> [GIVEN DATA]:
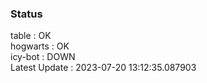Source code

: ### Status


table : OK  
hogwarts : OK  
icy-bot : DOWN  
Latest Update : 2023-07-20 13:12:35.087903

> [PROBLEM]: With the pictures removed, output the listing above exactly.

> [EXPECTED ANSWER]:
Source code

: ### Status


table : OK  
hogwarts : OK  
icy-bot : DOWN  
Latest Update : 2023-07-20 13:12:35.087903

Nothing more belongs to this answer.